Catch SQL type errors at test time, not runtime.

Query Analysis is foundations-jdbc's answer to the question: "How do I know my SQL queries will actually work?" Inspired by doobie's type checking, it verifies that your code's types match what the database expects — before your code ever runs in production.

The Problem

Traditional JDBC gives you no compile-time or test-time feedback about your queries. You write SQL, you guess at types, and you pray. Errors show up as:

  • ClassCastException in production
  • Silent data truncation
  • NullPointerException from nullable columns you forgot about
  • Mysterious "wrong number of parameters" errors

The Solution

Query Analysis uses JDBC metadata to verify your queries against the actual database schema. It compares vendor type names (e.g., int4, varchar, timestamptz) directly — no JDBC integer code mapping needed. Run it in your test suite, and you'll know immediately when:

  1. Parameter types don't match — You're passing a String where the database expects an Integer
  2. Column types don't match — Your RowCodec expects a timestamp but the column is a date
  3. Nullability is wrong — The column is nullable but your type isn't Optional
  4. Counts are off — Your RowCodec expects 5 columns but the query returns 4

Basic Usage

AnalyzableScanner scans a package and discovers every query, template, and operation. QueryChecker verifies them all against the database. Together, they give you a single test that covers your entire data layer:

fun allQueriesTypeCheck() {
    val analyzables = AnalyzableScanner.scan("com.myapp.db")
    val checker = QueryChecker.create(transactor)
    checker.checkAll(analyzables)
}

Add a new query anywhere in the package, and it's automatically included in the next test run. No manual list maintenance.

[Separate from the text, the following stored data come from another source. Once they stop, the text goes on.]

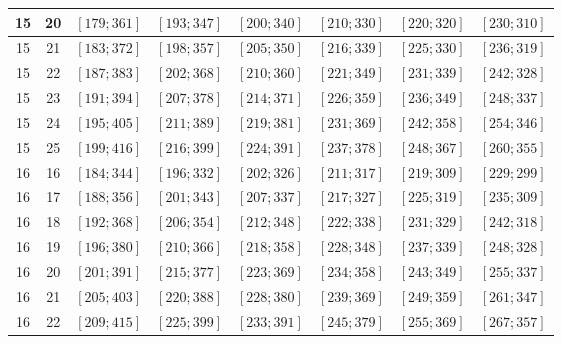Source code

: \documentclass[a4paper,12pt]{article}
\begin{document}
\begin{center}
{\begin{longtable}[H]{|c|c|c|c|c|c|c|c|}
15 &  20 &  $\left[ 179; 361\right]$ &  $\left[ 193; 347\right]$ &  $\left[ 200; 340\right]$ &  $\left[ 210; 330\right]$ &  $\left[ 220; 320\right]$ &  $\left[ 230; 310\right]$ \tabularnewline \hline
15 &  21 &  $\left[ 183; 372\right]$ &  $\left[ 198; 357\right]$ &  $\left[ 205; 350\right]$ &  $\left[ 216; 339\right]$ &  $\left[ 225; 330\right]$ &  $\left[ 236; 319\right]$ \tabularnewline \hline
15 &  22 &  $\left[ 187; 383\right]$ &  $\left[ 202; 368\right]$ &  $\left[ 210; 360\right]$ &  $\left[ 221; 349\right]$ &  $\left[ 231; 339\right]$ &  $\left[ 242; 328\right]$ \tabularnewline \hline
15 &  23 &  $\left[ 191; 394\right]$ &  $\left[ 207; 378\right]$ &  $\left[ 214; 371\right]$ &  $\left[ 226; 359\right]$ &  $\left[ 236; 349\right]$ &  $\left[ 248; 337\right]$ \tabularnewline \hline
15 &  24 &  $\left[ 195; 405\right]$ &  $\left[ 211; 389\right]$ &  $\left[ 219; 381\right]$ &  $\left[ 231; 369\right]$ &  $\left[ 242; 358\right]$ &  $\left[ 254; 346\right]$ \tabularnewline \hline
15 &  25 &  $\left[ 199; 416\right]$ &  $\left[ 216; 399\right]$ &  $\left[ 224; 391\right]$ &  $\left[ 237; 378\right]$ &  $\left[ 248; 367\right]$ &  $\left[ 260; 355\right]$ \tabularnewline \hline
16 &  16 &  $\left[ 184; 344\right]$ &  $\left[ 196; 332\right]$ &  $\left[ 202; 326\right]$ &  $\left[ 211; 317\right]$ &  $\left[ 219; 309\right]$ &  $\left[ 229; 299\right]$ \tabularnewline \hline
16 &  17 &  $\left[ 188; 356\right]$ &  $\left[ 201; 343\right]$ &  $\left[ 207; 337\right]$ &  $\left[ 217; 327\right]$ &  $\left[ 225; 319\right]$ &  $\left[ 235; 309\right]$ \tabularnewline \hline
16 &  18 &  $\left[ 192; 368\right]$ &  $\left[ 206; 354\right]$ &  $\left[ 212; 348\right]$ &  $\left[ 222; 338\right]$ &  $\left[ 231; 329\right]$ &  $\left[ 242; 318\right]$ \tabularnewline \hline
16 &  19 &  $\left[ 196; 380\right]$ &  $\left[ 210; 366\right]$ &  $\left[ 218; 358\right]$ &  $\left[ 228; 348\right]$ &  $\left[ 237; 339\right]$ &  $\left[ 248; 328\right]$ \tabularnewline \hline
16 &  20 &  $\left[ 201; 391\right]$ &  $\left[ 215; 377\right]$ &  $\left[ 223; 369\right]$ &  $\left[ 234; 358\right]$ &  $\left[ 243; 349\right]$ &  $\left[ 255; 337\right]$ \tabularnewline \hline
16 &  21 &  $\left[ 205; 403\right]$ &  $\left[ 220; 388\right]$ &  $\left[ 228; 380\right]$ &  $\left[ 239; 369\right]$ &  $\left[ 249; 359\right]$ &  $\left[ 261; 347\right]$ \tabularnewline \hline
16 &  22 &  $\left[ 209; 415\right]$ &  $\left[ 225; 399\right]$ &  $\left[ 233; 391\right]$ &  $\left[ 245; 379\right]$ &  $\left[ 255; 369\right]$ &  $\left[ 267; 357\right]$ \tabularnewline \hline

\end{longtable}}
\end{center}
\end{document}
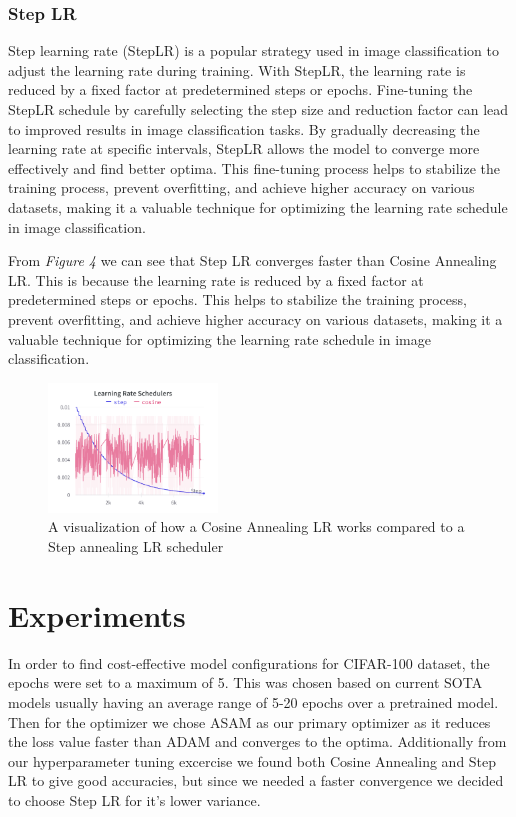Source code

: \documentclass{article}
\begin{document}
\subsubsection{Step LR}
Step learning rate (StepLR) is a popular strategy used in image classification to adjust the learning rate during training.
With StepLR, the learning rate is reduced by a fixed factor at predetermined steps or epochs.
Fine-tuning the StepLR schedule by carefully selecting the step size and reduction factor can lead to improved results in image classification tasks.
By gradually decreasing the learning rate at specific intervals, StepLR allows the model to converge more effectively and find better optima.
This fine-tuning process helps to stabilize the training process, prevent overfitting, and achieve higher accuracy on various datasets, making it a valuable technique for optimizing the learning rate schedule in image classification.

From \textit{Figure 4} we can see that Step LR converges faster than Cosine Annealing LR.
This is because the learning rate is reduced by a fixed factor at predetermined steps or epochs.
This helps to stabilize the training process, prevent overfitting, and achieve higher accuracy on various datasets, making it a valuable technique for optimizing the learning rate schedule in image classification.

\begin{figure}[ht]
    \vskip 0.2in
    \centering
    \includegraphics[width=0.4\textwidth]{learning_rate_schedulers.png}
    \caption{A visualization of how a Cosine Annealing LR works compared to a Step annealing LR scheduler}
    \label{fig:foobar}
    \vskip -0.2in
\end{figure}


\section{Experiments}
In order to find cost-effective model configurations for CIFAR-100 dataset, the epochs were set to a maximum of 5.
This was chosen based on current SOTA models usually having an average range of 5-20 epochs over a pretrained model.
Then for the optimizer we chose ASAM as our primary optimizer as it reduces the loss value faster than ADAM and converges to the optima.
Additionally from our hyperparameter tuning excercise we found both Cosine Annealing and Step LR to give good accuracies, but since we needed a faster convergence we decided to choose Step LR for it's lower variance.
\end{document}
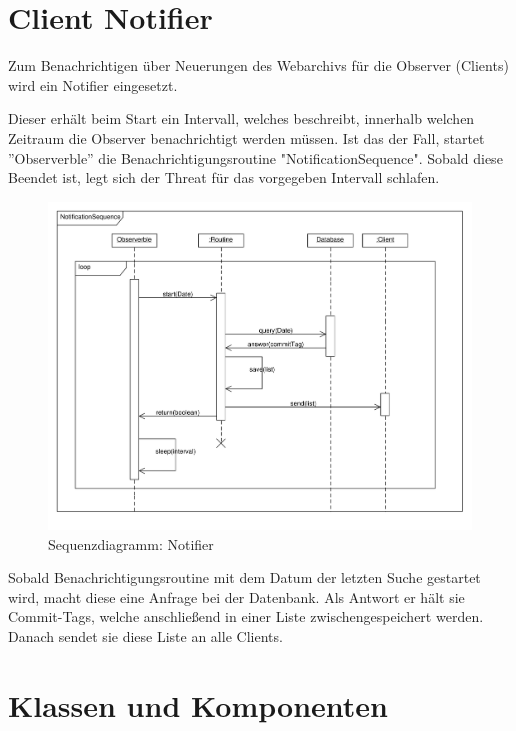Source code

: \section {Client Notifier}
Zum Benachrichtigen über Neuerungen des Webarchivs für die Observer (Clients) wird ein Notifier eingesetzt.

Dieser erhält beim Start ein Intervall, welches beschreibt, innerhalb welchen Zeitraum die Observer  benachrichtigt werden müssen. Ist das der Fall, startet ''Observerble'' die Benachrichtigungsroutine  "NotificationSequence". Sobald diese Beendet ist, legt sich der Threat  für das vorgegeben Intervall schlafen.

\begin{figure}[H]
	\centering
	\includegraphics[width=\textwidth]{design/frontend/sequence/notifySequence.pdf}
	\caption{Sequenzdiagramm: Notifier}
\end{figure}

Sobald Benachrichtigungsroutine mit dem Datum der letzten Suche gestartet wird, macht diese eine Anfrage bei der Datenbank. Als Antwort er hält sie Commit-Tags, welche anschließend in einer Liste zwischengespeichert werden. Danach sendet sie diese Liste an alle Clients. 


\section{Klassen und Komponenten}

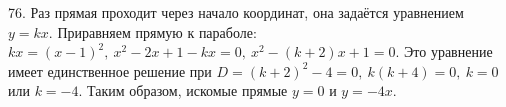 76. Раз прямая проходит через начало координат, она задаётся уравнением $y=kx.$ Приравняем прямую к параболе: $kx=(x-1)^2,\ x^2-2x+1-kx=0,\ x^2-(k+2)x+1=0.$ Это уравнение имеет единственное решение при $D=(k+2)^2-4=0,\ k(k+4)=0,\ k=0$ или $k=-4.$ Таким образом, искомые прямые $y=0$ и $y=-4x.$\\
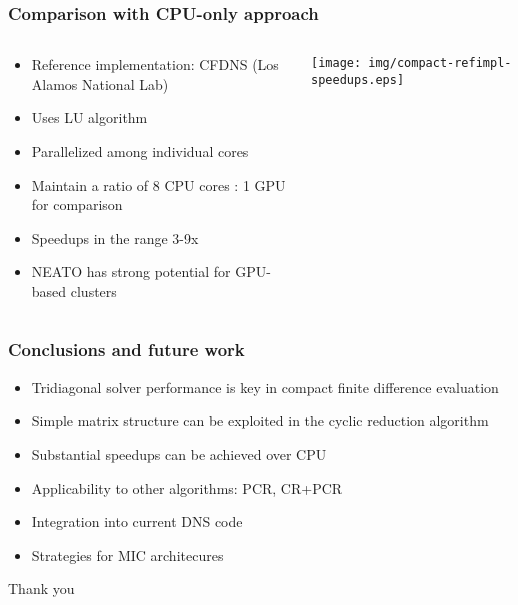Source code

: \begin{frame}
\frametitle{Comparison with CPU-only approach}
\begin{columns}
\begin{column}{0.5\textwidth}
\begin{itemize}
\item Reference implementation: CFDNS
    (Los Alamos National Lab)
\item Uses LU algorithm
\item Parallelized among individual cores
\item Maintain a ratio of 8 CPU cores : 1 GPU for comparison
\item Speedups  in the range 3-9x
\item NEATO has strong potential for GPU-based clusters
\end{itemize}
\end{column}
\begin{column}{0.5\textwidth}
\centering
\begin{table}
\resizebox{0.75\textwidth}{!}{%

}
\end{table}

\texttt{[image: img/compact-refimpl-speedups.eps]}
\end{column}
\end{columns}
\end{frame}

\begin{frame}
\frametitle{Conclusions and future work}
\begin{itemize}
    \item Tridiagonal solver performance
        is key in compact finite difference evaluation
    \item Simple matrix structure can be exploited
        in the cyclic reduction algorithm
    \item Substantial speedups can be achieved
        over CPU
    \item Applicability to other algorithms: PCR, CR+PCR
    \item Integration into current DNS code
    \item Strategies for MIC architecures
\end{itemize}
\end{frame}

\begin{frame}
    Thank you    
\end{frame}

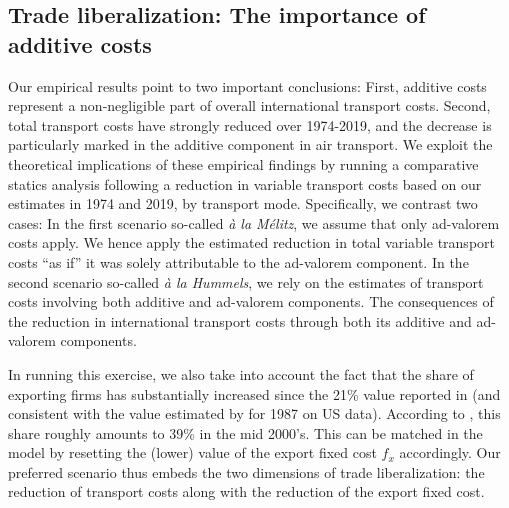 \documentclass[a4paper,11pt]{article}
\begin{document}
\subsection{Trade liberalization: The importance of additive costs}

Our empirical results point to two important conclusions: First, additive costs represent a non-negligible part of overall international transport costs. Second, total transport costs have strongly reduced over 1974-2019, and the decrease is particularly marked in the additive component in air transport. We exploit the theoretical implications of these empirical findings by running a comparative statics analysis following a reduction in variable transport costs based on our estimates in 1974 and 2019, by transport mode. Specifically, we contrast two cases: In the first scenario so-called \textit{à la Mélitz}, we assume that only ad-valorem costs apply. We hence apply the estimated reduction in total variable transport costs ``as if'' it was solely attributable to the ad-valorem component. In the second scenario so-called \textit{à la Hummels}, we rely on the estimates of transport costs involving both additive and ad-valorem components. The consequences of the reduction in international transport costs through both its additive and ad-valorem components.

In running this exercise, we also take into account the fact that the share of exporting firms has substantially increased since the 21\% value reported in \cite{BEJK-AER-03} (and consistent with the value estimated by \citet{Lincoln_McCallum2018} for 1987 on US data). According to \cite{Lincoln_McCallum2018}, this share roughly amounts to 39\% in the mid 2000's. This can be matched in the model by resetting the (lower) value of the export fixed cost $f_x$ accordingly. Our preferred scenario thus embeds the two dimensions of trade liberalization: the reduction of transport costs along with the reduction of the export fixed cost.
\end{document}
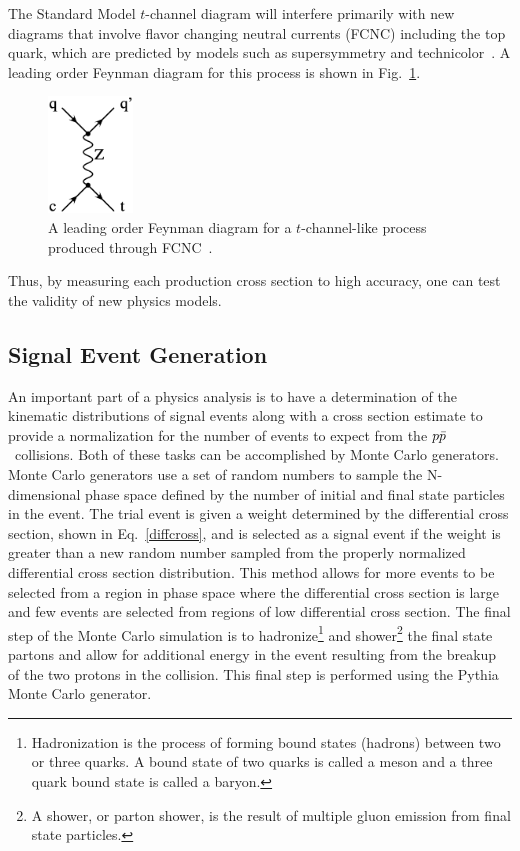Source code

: The Standard Model $t$-channel diagram will interfere primarily with new diagrams that involve flavor changing neutral currents (FCNC) including the top quark, which are predicted by models such as supersymmetry and technicolor~\cite{PhysRevD.63.014018}. A leading order Feynman diagram for this process is shown in Fig.~\ref{tchannelnew}.

\begin{figure}[!h!tbp]
\begin{center}
\includegraphics[width=0.2\textwidth]{eps/Theory/FCNC.eps}
\end{center}
\vspace{-0.1in}
\caption{A leading order Feynman diagram for a $t$-channel-like process produced through FCNC~\cite{Jabeen:2006km}.}
\label{tchannelnew}
\end{figure}

Thus, by measuring each production cross section to high accuracy, one can test the validity of new physics models.



\subsection{Signal Event Generation}
\label{singletopgeneration}

An important part of a physics analysis is to have a determination of the kinematic distributions of signal events along with a cross section estimate to provide a normalization for the number of events to expect from the $\mbox{$p\bar{p}$}$~collisions. Both of these tasks can be accomplished by Monte Carlo generators. Monte Carlo generators use a set of random numbers to sample the N-dimensional phase space defined by the number of initial and final state particles in the event. The trial event is given a weight determined by the differential cross section, shown in Eq.~\ref{diffcross}, and is selected as a signal event if the weight is greater than a new random number sampled from the properly normalized differential cross section distribution. This method allows for more events to be selected from a region in phase space where the differential cross section is large and few events are selected from regions of low differential cross section. The final step of the Monte Carlo simulation is to hadronize\footnote{Hadronization is the process of forming bound states (hadrons) between two or three quarks. A bound state of two quarks is called a meson and a three quark bound state is called a baryon.} and shower\footnote{A shower, or parton shower, is the result of multiple gluon emission from final state particles.} the final state partons and allow for additional energy in the event resulting from the breakup of the two protons in the collision. This final step is performed using the Pythia~\cite{Sjostrand:2001yu} Monte Carlo generator.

What the Scanner Discovers

The scanner finds everything that returns an Analyzable type — this includes Operation, Template, and RowTemplate. It discovers both fields and methods:

// Properties — discovered automatically
val allCities: Operation<List<City>> =
    sql { "SELECT id, name FROM cities" }
        .query(cityCodec.all())

// No-arg methods — discovered automatically
fun activeCities(): Operation<List<City>> =
    sql { "SELECT id, name FROM cities WHERE active" }
        .query(cityCodec.all())

// Methods with parameters — dummy arguments constructed automatically
fun findByName(name: String): Operation<City?> =
    sql { "SELECT id, name FROM cities WHERE name = ${PgTypes.text(name)}" }
        .query(cityCodec.maxOne())

// Templates — also discovered
val findById: Template<Int, City?> =
    Fragment.of("SELECT id, name FROM cities WHERE id = ")
        .param(PgTypes.int4)
        .query(cityCodec.maxOne())

Discovery rules

WhatHow it's found
FieldsAny instance field whose type implements Analyzable
No-arg methodsCalled directly, return value collected
Methods with parametersDummy arguments constructed automatically, method invoked
TemplatesDiscovered like any other Analyzable field or method return
Private/static methodsSkipped — only public instance members are scanned

How classes are instantiated

The scanner handles all three JVM languages:

SourceHow it's found
Java classesInstantiated via no-arg constructor (or Transactor constructor). Fields and methods are scanned.
Kotlin classesSame as Java — instantiated via no-arg constructor. Properties and methods are scanned.
Kotlin objectsDiscovered via INSTANCE singleton. Properties and methods are scanned.
Scala classesSame as Java — instantiated via no-arg constructor. Fields and methods are scanned.
Scala objectsDiscovered via MODULE$ singleton. Fields and methods are scanned.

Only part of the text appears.